Required action. Once every line in the data below has been checked for "four", give the number of lines that hold it, and only that.

Saved data entries.
########################################

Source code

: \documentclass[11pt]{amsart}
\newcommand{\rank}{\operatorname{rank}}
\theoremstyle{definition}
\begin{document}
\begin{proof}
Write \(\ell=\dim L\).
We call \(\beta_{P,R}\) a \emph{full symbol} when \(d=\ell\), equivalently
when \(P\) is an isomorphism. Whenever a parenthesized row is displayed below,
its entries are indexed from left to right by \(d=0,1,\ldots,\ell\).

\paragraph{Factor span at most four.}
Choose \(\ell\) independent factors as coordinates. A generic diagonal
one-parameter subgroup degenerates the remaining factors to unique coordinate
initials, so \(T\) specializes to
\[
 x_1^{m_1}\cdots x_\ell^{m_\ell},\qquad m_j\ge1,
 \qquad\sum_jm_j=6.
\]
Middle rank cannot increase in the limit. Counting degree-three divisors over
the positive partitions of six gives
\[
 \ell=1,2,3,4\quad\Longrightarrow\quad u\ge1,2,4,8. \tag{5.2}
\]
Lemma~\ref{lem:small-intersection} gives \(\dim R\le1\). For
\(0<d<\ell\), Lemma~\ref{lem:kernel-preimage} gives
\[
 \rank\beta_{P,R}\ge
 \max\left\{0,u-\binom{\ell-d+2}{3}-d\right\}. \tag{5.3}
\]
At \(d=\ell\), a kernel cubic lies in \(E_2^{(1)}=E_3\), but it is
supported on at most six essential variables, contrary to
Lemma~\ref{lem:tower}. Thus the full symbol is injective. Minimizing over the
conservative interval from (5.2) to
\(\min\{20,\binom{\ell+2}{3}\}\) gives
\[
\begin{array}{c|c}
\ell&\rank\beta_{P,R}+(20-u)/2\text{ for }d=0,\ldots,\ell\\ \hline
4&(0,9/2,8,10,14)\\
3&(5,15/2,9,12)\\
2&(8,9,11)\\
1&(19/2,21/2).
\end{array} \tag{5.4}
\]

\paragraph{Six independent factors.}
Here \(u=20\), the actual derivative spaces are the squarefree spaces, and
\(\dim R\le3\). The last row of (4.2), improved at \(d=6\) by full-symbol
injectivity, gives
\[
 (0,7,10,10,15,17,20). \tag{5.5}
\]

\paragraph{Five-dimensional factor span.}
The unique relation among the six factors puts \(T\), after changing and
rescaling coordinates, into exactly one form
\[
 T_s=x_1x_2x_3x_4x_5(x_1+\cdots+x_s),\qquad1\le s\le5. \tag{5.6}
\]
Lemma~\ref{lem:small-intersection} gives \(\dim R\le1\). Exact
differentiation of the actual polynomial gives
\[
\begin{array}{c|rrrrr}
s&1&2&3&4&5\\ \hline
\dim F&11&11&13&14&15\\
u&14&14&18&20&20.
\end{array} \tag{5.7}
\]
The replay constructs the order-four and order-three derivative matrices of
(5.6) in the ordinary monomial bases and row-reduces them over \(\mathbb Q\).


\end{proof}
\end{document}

########################################

Output for this task. 2